Author of The Art and Science of Digital Compositing. (2nd edition now available for pre-order). Occasional supervisor in the visual effects and animation world. One of the founding employees of Sony Pictures Imageworks. Part of the initial design and development team that produced the digital compositing application Shake (acquired by Apple in 2002). Continued as Shake Product Designer for a few years, until development on the product was ruthlessly terminated. Also was slightly involved with Apple’s photo-management software Aperture. Slightly.

Frequently speaks at seminars on the topics of visual effects, digital filmmaking and general technology. (Has spoken in England, Netherlands, Russia, China, Singapore, Thailand, Australia, Japan and India… and several less-interesting locations). Regular guest-host on This Week in Photography podcast. Gadabout.

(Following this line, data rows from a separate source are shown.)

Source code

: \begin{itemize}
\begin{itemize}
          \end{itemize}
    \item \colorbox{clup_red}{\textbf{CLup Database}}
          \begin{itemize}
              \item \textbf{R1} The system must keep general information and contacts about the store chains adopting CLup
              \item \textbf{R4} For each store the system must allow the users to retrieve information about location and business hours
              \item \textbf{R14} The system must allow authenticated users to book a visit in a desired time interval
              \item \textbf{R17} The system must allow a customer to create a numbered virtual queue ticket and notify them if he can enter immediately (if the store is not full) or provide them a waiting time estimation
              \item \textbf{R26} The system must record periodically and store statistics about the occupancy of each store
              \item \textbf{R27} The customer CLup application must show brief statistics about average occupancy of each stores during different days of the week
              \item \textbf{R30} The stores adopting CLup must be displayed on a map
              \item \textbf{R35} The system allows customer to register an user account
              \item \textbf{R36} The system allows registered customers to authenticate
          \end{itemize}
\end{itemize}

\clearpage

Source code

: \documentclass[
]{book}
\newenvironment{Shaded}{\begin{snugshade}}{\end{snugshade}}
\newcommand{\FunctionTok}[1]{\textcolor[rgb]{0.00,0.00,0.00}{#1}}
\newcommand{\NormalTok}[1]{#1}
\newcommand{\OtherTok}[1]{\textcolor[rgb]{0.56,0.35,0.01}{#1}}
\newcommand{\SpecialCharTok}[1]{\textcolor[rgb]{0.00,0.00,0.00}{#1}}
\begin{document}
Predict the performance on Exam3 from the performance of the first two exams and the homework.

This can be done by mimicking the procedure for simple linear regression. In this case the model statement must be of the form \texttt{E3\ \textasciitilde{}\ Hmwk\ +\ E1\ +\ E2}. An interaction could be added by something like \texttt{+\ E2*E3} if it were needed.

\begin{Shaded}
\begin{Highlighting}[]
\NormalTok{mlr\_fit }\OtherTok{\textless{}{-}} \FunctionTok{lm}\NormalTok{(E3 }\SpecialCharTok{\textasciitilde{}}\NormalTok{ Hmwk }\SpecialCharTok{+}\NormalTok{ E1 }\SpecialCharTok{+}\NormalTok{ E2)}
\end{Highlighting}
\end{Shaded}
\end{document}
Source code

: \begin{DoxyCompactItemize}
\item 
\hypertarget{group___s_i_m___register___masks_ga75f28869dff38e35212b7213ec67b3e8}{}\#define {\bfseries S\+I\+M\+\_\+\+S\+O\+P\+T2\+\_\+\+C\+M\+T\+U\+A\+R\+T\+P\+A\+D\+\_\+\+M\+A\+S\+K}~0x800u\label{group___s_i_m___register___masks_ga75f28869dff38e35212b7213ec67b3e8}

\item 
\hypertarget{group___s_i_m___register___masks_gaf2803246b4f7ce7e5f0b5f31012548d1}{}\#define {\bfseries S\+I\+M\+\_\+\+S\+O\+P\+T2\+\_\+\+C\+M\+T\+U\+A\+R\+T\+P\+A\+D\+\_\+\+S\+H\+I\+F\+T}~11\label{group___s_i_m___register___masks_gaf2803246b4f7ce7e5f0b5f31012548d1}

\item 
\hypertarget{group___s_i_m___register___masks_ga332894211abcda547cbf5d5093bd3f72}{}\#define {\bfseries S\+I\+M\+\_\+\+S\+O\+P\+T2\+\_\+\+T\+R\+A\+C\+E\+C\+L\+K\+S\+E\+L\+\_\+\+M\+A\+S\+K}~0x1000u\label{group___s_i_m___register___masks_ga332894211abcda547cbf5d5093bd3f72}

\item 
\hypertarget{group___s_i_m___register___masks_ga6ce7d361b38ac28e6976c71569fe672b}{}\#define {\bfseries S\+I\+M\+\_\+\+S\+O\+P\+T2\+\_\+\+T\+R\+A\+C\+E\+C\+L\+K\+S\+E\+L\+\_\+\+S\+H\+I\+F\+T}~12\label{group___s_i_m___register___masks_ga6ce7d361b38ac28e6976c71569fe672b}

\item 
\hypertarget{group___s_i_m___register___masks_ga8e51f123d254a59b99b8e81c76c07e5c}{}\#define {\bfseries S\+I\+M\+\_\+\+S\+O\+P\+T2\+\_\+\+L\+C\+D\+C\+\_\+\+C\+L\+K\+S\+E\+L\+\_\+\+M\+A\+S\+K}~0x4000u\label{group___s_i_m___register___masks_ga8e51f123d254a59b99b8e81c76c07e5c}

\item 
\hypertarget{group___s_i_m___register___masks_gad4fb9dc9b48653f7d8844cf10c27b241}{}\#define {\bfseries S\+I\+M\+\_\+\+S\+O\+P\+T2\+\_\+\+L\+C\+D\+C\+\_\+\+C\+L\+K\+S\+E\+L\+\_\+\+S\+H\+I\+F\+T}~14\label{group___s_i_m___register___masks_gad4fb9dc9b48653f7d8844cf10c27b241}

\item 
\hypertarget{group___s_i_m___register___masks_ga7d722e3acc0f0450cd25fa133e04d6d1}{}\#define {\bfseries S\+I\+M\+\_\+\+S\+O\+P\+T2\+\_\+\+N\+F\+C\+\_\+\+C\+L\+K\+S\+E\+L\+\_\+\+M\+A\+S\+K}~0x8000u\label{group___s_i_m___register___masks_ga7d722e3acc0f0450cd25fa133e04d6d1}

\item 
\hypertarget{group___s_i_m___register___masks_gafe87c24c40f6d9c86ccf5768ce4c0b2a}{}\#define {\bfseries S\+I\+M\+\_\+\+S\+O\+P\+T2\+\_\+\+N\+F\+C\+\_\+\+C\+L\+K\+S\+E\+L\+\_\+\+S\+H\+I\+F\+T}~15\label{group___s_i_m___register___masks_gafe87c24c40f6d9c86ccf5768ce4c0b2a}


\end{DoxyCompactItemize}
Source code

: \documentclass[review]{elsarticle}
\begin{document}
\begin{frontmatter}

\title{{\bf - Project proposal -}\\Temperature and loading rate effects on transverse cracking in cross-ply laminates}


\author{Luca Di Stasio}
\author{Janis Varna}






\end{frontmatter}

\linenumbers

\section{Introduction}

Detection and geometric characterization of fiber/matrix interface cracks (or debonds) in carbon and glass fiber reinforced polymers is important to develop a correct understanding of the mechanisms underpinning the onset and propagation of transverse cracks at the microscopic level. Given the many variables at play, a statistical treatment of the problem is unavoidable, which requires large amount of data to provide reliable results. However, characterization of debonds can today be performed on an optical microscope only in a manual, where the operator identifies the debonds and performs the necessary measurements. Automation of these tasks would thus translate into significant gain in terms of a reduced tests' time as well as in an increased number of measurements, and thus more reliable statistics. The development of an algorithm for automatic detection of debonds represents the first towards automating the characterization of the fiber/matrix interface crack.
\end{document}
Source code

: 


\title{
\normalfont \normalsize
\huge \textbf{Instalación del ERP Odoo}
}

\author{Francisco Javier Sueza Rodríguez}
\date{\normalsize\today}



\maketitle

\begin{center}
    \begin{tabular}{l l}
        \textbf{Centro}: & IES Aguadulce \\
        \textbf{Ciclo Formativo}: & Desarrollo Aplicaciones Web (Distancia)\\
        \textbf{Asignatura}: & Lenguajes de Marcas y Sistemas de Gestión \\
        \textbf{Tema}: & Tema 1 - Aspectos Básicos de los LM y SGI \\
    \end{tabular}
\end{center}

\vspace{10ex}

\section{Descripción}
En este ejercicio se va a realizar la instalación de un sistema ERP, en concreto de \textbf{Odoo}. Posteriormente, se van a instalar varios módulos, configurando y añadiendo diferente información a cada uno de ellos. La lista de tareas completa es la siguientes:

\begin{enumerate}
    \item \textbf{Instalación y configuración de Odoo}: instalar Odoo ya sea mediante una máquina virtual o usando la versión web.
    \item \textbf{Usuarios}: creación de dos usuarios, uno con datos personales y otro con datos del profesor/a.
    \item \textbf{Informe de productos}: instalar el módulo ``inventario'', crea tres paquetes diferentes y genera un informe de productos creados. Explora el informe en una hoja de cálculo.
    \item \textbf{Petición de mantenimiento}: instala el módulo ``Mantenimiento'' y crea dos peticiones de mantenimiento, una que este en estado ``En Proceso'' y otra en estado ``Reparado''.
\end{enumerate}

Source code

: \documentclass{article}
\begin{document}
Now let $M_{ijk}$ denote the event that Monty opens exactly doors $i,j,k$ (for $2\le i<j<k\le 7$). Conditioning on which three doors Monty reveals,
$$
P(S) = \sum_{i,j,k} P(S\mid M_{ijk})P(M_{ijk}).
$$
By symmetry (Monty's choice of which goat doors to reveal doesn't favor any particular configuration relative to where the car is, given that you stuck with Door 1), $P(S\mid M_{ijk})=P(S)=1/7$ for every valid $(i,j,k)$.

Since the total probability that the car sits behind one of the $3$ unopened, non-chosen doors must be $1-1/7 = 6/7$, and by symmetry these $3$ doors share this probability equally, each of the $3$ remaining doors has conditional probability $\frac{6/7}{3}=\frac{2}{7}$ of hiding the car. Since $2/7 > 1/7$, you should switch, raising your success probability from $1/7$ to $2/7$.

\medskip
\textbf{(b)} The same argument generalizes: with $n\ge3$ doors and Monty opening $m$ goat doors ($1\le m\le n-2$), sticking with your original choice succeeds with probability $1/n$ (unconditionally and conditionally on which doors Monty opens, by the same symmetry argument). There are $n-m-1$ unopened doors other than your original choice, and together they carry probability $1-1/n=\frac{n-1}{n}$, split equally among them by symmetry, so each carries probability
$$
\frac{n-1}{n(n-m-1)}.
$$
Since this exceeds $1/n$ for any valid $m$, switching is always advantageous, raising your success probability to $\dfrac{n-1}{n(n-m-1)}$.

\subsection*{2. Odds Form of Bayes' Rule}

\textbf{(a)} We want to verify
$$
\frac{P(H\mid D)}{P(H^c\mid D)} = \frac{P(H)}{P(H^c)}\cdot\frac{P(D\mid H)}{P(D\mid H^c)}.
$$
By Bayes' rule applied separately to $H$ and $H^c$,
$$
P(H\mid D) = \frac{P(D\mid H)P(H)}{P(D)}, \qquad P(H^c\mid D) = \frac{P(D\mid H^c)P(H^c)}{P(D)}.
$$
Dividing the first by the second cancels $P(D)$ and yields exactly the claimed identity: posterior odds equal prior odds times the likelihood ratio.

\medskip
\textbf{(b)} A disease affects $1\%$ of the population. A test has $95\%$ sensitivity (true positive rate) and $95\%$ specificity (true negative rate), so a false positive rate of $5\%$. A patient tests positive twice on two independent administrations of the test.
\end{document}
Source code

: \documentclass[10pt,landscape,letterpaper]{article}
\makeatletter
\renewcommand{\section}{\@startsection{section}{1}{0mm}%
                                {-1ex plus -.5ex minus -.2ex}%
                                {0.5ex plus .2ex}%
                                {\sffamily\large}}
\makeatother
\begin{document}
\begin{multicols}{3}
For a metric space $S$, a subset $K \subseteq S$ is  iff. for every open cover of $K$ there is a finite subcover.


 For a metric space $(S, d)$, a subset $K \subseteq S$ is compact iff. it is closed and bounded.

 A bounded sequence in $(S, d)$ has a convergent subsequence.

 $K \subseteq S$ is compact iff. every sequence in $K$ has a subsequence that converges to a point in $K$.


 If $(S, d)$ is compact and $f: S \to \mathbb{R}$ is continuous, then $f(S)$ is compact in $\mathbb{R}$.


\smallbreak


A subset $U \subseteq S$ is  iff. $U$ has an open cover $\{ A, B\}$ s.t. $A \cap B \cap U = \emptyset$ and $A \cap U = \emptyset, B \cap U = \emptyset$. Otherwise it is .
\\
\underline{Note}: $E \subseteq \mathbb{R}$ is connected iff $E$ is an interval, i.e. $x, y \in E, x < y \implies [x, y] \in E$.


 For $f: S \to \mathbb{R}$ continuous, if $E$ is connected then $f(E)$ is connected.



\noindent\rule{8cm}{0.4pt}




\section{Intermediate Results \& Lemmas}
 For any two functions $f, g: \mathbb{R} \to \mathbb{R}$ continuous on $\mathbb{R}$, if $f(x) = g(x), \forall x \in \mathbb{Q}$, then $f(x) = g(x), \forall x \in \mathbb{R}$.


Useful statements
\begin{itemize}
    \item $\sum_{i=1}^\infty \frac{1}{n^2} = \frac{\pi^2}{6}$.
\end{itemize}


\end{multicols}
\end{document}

27 Responses to “About Ron Brinkmann”

  1. Matt Wallin Says:

    Hey Ron,

    Can’t wait for the new book. What’s up with Apple’s next gen compositor? Are they still making “Phenomenon” or did they kill it off altogether? You hear any rumblings from any of your contacts in the biz? No one I know seems to know what happened with it or if it’ll ever materialize.

    All the best,
    Matt Wallin

  2. ronbrinkmann Says:

    I really can’t say much about where Apple may or may not be going with future products. Although the fact that I decided it was time to move on might be a reasonable clue as to my confidence level that any alleged ‘next generation’ tool will be focused on the market (high end vfx and animation) that I’m interested in… And why I’m now working with The Foundry on Nuke…

  3. David Lee Says:

    Hi, I was just wondering between the 1st and 2nd edition, what the major changes were, and also if you think its better for me to wait for the second one to come out? I’m not much of an experienced compositor (would like to be in a year or so) and I feel like I need some knowledge/info before trying to make it in the industry. Any suggestions? Thank you in advance…

  4. bryan Says:

    -just got finished with the first edition of ‘The Art & Science of Digital Compositing.’ it was helpful grasping the concepts of node-based compositing. -caught your seminar at Flashpoint Academy in Chicago a few months back as well. Very informative. Thanks.

  5. david Says:

    Hi Ron,

    I met you during Siggraph at the Nuke user’s group meeting, and I mentioned a technique I have been working with, where I create custom channels based on image texture, shading and color using Photoshop’s High Pass filter. You suggested I create a web page explaining it, and so I have.

    You can visit the page here:


  6. Dan Rubottom Says:

    Hi Ron,
    I just listened to the podcast interview with Mike- great job, I really enjoyed hearing some more of your background and insights. Its fun to hear the experts talk:)

    I look forward to reading your book again (2nd ed. this time)!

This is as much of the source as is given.